Would McCrory be into a female rapper named Junglepussy who, from the CAM stage Thursday night, spat lyrics such as “If your dick is long, I got to frisk it?” Maybe. Or does a line like that fall into the internet’s corruption of “sexual norms,” as McCrory recently said in an interview?

He might have ruined the state, but he can’t ruin Hopscotch.

But Washington D.C.’s Eva Moolchan, or Sneaks, as she goes by when she morphs into her drone rap-rock persona, has a more utopian view of the city. “Is it always like this in Raleigh?” she asked me following her performance at Pour House as we sat in front of CAM awaiting Kelela’s set. I explain to her that, yes, the festival is always this cozy, but that she’d probably enjoy the weirder vibes of Durham’s Moogfest more. Then she asks me what my zodiac sign is. She says that I’m giving her Leo vibes, whatever that means. Still, I want to do nothing more than talk to her all night about astrology and skip the rest of the shows. She’s the psychedelic version of Malia Obama. She walks the Hopscotch streets alone, processing auras and turning them into songs. But, I digress.

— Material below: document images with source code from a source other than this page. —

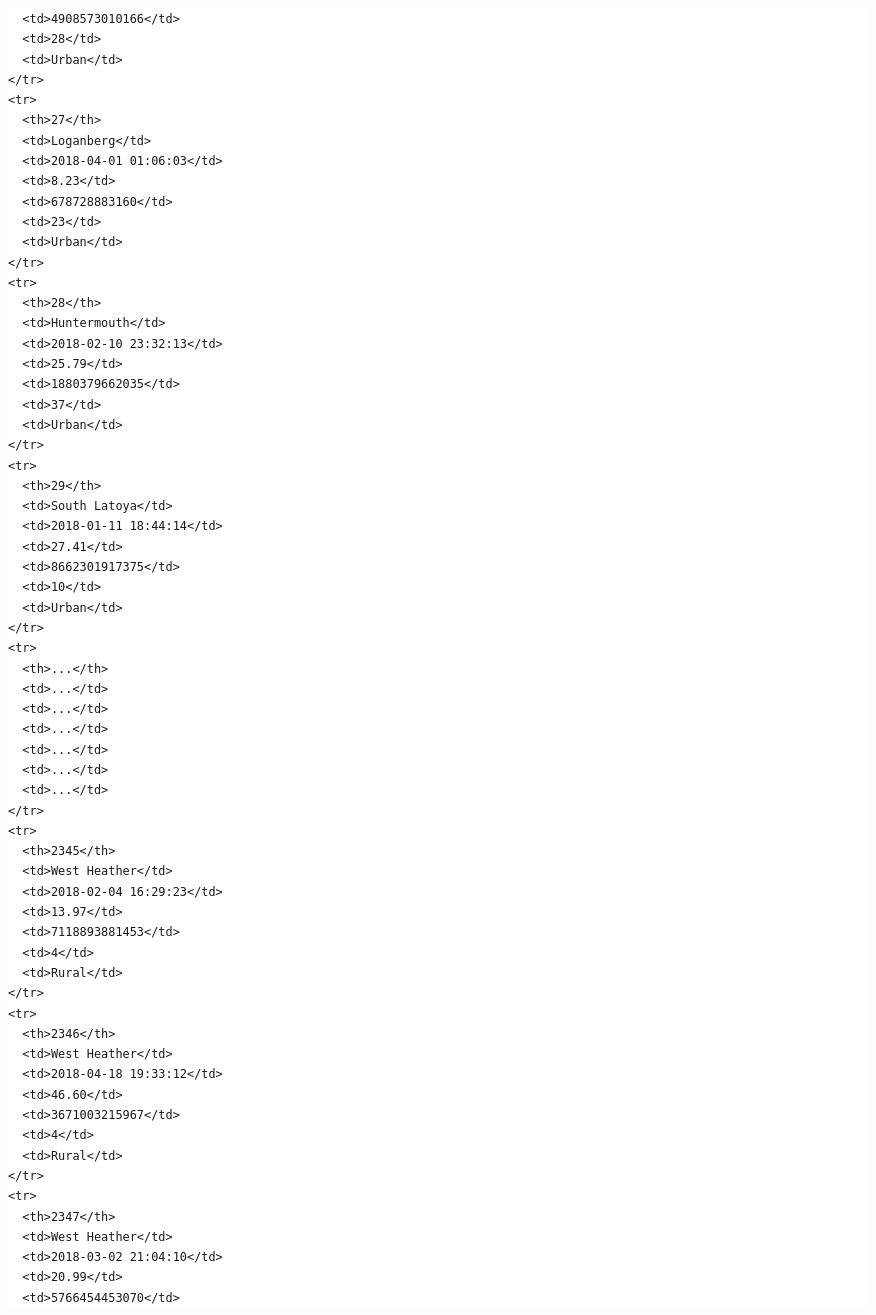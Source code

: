       <td>4908573010166</td>
      <td>28</td>
      <td>Urban</td>
    </tr>
    <tr>
      <th>27</th>
      <td>Loganberg</td>
      <td>2018-04-01 01:06:03</td>
      <td>8.23</td>
      <td>678728883160</td>
      <td>23</td>
      <td>Urban</td>
    </tr>
    <tr>
      <th>28</th>
      <td>Huntermouth</td>
      <td>2018-02-10 23:32:13</td>
      <td>25.79</td>
      <td>1880379662035</td>
      <td>37</td>
      <td>Urban</td>
    </tr>
    <tr>
      <th>29</th>
      <td>South Latoya</td>
      <td>2018-01-11 18:44:14</td>
      <td>27.41</td>
      <td>8662301917375</td>
      <td>10</td>
      <td>Urban</td>
    </tr>
    <tr>
      <th>...</th>
      <td>...</td>
      <td>...</td>
      <td>...</td>
      <td>...</td>
      <td>...</td>
      <td>...</td>
    </tr>
    <tr>
      <th>2345</th>
      <td>West Heather</td>
      <td>2018-02-04 16:29:23</td>
      <td>13.97</td>
      <td>7118893881453</td>
      <td>4</td>
      <td>Rural</td>
    </tr>
    <tr>
      <th>2346</th>
      <td>West Heather</td>
      <td>2018-04-18 19:33:12</td>
      <td>46.60</td>
      <td>3671003215967</td>
      <td>4</td>
      <td>Rural</td>
    </tr>
    <tr>
      <th>2347</th>
      <td>West Heather</td>
      <td>2018-03-02 21:04:10</td>
      <td>20.99</td>
      <td>5766454453070</td>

I have my other mysteries to unravel, like why Vincas lead singer, Scott Kviklys, howls—not like a possessed garage rocker, but like a jaded ex-frat boy who just had his Tesla repossessed. Or, how Treee City of the Durham beat collective Raund Haus, managed to have one of the most explosive DJ sets of the night, despite being followed up by Swizzymack’s virtuosity in crank beatitude. Lastly, was Kelela’s experimental archangel R&B exhibition last night a tipping point for Hopscotch’s future under new management? And if Hopscotch decides to take deeper steps into the soul and R&B arenas, will it have to compete with whatever festival J. Cole has planned for Raleigh?